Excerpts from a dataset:
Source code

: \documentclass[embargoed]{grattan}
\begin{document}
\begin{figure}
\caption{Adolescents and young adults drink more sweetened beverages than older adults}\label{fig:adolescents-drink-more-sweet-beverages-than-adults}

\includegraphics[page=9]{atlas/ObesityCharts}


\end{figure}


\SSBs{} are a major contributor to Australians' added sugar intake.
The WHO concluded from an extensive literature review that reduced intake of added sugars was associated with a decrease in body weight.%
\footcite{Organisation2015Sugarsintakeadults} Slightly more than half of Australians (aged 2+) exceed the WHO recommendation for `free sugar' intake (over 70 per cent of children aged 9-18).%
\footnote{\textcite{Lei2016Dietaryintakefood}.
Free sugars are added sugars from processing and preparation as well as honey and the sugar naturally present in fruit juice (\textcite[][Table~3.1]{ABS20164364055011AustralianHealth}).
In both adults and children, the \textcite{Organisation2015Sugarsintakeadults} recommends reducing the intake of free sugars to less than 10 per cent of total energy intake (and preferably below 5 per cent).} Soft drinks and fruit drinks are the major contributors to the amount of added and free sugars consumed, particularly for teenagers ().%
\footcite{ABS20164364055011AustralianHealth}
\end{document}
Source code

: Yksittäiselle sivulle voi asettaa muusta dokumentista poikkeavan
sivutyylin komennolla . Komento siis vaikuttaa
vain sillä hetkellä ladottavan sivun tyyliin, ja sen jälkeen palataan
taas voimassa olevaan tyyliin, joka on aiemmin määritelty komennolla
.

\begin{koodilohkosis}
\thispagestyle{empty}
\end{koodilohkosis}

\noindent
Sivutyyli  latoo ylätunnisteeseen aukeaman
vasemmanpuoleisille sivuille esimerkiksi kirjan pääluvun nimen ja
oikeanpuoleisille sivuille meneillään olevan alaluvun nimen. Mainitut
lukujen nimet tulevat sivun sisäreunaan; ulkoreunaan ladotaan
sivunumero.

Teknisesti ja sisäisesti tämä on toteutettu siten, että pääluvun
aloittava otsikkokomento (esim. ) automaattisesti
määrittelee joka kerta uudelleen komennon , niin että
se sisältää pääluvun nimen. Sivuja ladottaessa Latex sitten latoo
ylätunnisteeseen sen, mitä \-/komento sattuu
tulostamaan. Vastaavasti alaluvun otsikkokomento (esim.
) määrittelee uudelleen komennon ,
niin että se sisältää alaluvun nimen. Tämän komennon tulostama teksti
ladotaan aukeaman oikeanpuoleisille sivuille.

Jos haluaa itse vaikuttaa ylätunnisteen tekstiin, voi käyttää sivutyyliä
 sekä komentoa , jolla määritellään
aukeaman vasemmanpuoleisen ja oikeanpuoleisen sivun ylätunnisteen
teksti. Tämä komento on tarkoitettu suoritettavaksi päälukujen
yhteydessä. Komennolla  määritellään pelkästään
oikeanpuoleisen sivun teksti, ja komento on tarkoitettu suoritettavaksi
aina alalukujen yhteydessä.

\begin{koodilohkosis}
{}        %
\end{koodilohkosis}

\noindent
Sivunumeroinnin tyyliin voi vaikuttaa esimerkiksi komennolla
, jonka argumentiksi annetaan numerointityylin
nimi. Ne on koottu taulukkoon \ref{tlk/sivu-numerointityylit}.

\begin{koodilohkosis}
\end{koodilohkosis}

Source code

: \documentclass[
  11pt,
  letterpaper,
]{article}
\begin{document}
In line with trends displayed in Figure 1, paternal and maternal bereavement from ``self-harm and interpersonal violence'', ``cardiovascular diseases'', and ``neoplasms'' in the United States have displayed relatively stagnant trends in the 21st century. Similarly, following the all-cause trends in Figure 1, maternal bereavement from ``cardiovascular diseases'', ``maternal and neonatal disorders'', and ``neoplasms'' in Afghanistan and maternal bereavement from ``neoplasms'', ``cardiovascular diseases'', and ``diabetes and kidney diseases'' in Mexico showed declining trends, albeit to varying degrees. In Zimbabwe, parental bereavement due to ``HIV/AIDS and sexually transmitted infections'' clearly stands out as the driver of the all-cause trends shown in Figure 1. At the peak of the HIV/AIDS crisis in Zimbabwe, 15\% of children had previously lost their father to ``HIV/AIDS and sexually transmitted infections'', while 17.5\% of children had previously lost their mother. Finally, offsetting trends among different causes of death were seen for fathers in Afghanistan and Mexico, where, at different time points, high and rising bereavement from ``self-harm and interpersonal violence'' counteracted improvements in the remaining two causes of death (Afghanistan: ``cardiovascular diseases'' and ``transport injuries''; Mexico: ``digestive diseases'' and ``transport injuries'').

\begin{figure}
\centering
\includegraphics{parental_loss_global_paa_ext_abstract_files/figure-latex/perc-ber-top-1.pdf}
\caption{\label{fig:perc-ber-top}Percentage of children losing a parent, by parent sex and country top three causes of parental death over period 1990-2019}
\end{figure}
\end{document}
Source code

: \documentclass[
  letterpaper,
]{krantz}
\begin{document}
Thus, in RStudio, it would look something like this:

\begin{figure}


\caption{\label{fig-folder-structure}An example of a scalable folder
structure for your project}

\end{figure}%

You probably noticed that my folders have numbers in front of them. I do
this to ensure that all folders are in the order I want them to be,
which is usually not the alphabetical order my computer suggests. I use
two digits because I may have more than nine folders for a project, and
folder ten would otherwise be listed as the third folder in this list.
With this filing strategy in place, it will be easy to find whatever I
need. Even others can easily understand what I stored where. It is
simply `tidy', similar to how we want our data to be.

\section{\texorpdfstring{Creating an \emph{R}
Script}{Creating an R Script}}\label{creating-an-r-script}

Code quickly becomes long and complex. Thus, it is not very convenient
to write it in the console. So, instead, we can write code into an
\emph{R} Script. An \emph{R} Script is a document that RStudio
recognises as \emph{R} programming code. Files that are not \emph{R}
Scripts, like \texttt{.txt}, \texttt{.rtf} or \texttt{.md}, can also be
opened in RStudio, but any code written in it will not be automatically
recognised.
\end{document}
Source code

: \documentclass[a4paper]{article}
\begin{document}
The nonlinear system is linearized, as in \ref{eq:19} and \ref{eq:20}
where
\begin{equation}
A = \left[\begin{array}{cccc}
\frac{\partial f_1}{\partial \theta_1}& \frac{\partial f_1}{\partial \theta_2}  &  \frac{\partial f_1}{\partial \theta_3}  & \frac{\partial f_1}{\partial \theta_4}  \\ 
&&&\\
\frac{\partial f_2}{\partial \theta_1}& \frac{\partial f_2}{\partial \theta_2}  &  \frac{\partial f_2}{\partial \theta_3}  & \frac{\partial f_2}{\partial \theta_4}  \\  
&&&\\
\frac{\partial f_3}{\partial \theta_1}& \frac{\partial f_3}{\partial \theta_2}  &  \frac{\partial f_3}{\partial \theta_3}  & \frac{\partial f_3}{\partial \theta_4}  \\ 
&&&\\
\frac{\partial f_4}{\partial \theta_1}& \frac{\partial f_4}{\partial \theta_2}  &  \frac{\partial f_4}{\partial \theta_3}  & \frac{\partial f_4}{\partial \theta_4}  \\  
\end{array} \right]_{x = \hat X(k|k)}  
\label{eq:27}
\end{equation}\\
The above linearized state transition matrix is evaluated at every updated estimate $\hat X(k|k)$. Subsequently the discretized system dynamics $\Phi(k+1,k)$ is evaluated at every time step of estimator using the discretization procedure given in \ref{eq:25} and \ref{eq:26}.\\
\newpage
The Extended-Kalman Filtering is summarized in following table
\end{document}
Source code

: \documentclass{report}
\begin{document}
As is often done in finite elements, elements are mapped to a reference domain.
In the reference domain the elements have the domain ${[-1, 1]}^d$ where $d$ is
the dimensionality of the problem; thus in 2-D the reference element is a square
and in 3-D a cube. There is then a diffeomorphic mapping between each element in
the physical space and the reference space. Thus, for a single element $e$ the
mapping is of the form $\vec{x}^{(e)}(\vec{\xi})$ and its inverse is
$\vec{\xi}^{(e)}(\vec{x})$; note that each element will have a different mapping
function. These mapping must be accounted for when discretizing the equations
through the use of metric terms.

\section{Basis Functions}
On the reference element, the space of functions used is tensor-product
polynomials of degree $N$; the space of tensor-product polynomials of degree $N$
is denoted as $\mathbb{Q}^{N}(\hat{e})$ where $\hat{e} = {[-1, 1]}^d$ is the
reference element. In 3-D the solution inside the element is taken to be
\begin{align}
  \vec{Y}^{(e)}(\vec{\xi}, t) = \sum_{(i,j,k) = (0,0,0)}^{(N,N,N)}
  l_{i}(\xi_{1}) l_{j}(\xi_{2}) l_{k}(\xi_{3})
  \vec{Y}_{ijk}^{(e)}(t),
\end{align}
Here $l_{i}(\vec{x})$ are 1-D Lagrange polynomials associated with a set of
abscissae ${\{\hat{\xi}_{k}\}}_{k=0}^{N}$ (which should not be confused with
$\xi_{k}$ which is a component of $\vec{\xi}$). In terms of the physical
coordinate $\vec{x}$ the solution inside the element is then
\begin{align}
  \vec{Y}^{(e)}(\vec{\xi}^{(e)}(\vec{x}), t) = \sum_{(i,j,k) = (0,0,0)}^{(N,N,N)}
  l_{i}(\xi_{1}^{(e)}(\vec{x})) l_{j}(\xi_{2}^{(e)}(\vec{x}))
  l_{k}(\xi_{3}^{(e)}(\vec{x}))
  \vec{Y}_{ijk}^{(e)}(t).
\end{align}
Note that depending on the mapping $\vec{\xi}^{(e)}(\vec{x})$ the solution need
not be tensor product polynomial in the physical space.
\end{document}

**Exercise:**
In the lines above, find the word "textcite" and copy each line that contains it.

**Exercise answer:**
\footnote{\textcite{Lei2016Dietaryintakefood}.
Free sugars are added sugars from processing and preparation as well as honey and the sugar naturally present in fruit juice (\textcite[][Table~3.1]{ABS20164364055011AustralianHealth}).
In both adults and children, the \textcite{Organisation2015Sugarsintakeadults} recommends reducing the intake of free sugars to less than 10 per cent of total energy intake (and preferably below 5 per cent).} Soft drinks and fruit drinks are the major contributors to the amount of added and free sugars consumed, particularly for teenagers ().%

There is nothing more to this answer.